Which provinces share the border with the United States?
Answer: All provinces except Nova Scotia, PEI, and Newfoundland and Labrador; plus all three territories.
What is Canada's longest river?
Answer: The Mackenzie River in the Northwest Territories, flowing 1,738 miles to the Arctic Ocean.
Which Great Lakes border Canada?
Answer: Four of the five Great Lakes border Canada (Superior, Huron, Erie, and Ontario), all shared with the United States; Lake Michigan is the only Great Lake entirely within the United States.
What is Canada's largest province by area?
Answer: Quebec, covering approximately 595,391 square miles.
What is the capital of Alberta?
Answer: Edmonton, located on the North Saskatchewan River.
How many time zones does Canada span?
Answer: Six time zones, from Atlantic (UTC-4) to Pacific (UTC-8) to Mountain (UTC-7) and others.
What is the climate like in Canada's prairies?
Answer: Continental climate with cold winters, warm summers, and moderate precipitation.
What mountain range forms the western border of Canada?
Answer: The Rocky Mountains, extending from British Columbia to Alberta.
What percentage of Canada's land is forest?
Answer: Approximately 40 percent, making Canada one of the world's largest forest nations.

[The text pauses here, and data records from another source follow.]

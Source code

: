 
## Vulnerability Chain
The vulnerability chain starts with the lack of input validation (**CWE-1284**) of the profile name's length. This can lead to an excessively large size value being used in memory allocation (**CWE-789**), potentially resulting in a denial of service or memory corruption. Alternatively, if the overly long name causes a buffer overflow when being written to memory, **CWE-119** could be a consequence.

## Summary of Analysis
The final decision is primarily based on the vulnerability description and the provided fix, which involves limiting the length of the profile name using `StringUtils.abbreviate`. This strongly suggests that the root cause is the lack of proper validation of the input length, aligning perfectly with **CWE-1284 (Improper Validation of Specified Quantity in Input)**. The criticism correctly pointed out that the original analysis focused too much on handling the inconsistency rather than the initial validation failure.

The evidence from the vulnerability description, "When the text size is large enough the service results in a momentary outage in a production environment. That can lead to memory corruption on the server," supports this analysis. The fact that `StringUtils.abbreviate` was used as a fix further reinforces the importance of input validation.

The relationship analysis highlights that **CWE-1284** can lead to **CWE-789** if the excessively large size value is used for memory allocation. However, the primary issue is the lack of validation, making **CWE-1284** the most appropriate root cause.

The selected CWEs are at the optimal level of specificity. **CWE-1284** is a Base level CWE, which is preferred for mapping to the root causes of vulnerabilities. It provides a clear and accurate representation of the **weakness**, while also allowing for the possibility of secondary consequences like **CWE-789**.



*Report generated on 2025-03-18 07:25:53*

What is the role of the forestry industry in Canada's economy?
Answer: Forestry provides timber for construction and paper, employs thousands, and is a major export.
How do Canadian provinces compete for investment and economic development?
Answer: Provinces offer tax incentives, infrastructure, and favorable regulations to attract businesses and workers.
What are the key geographic features of Newfoundland and Labrador?
Answer: Canada's most easterly province, comprising the island of Newfoundland (108,860 square kilometres) and the larger Labrador mainland (294,330 square kilometres) on the northeast coast.
What are the key geographic features of Nova Scotia?
Answer: An Atlantic Canadian province comprising a peninsula and Cape Breton Island, with 7,400 kilometres of coastline and the highest tides in the world at the Bay of Fundy.
What are the key geographic features of New Brunswick?
Answer: Canada's only officially bilingual province, located on the Bay of Fundy and Gulf of St. Lawrence, with 75 per cent forest cover and the Saint John River system.
What are the key geographic features of Prince Edward Island?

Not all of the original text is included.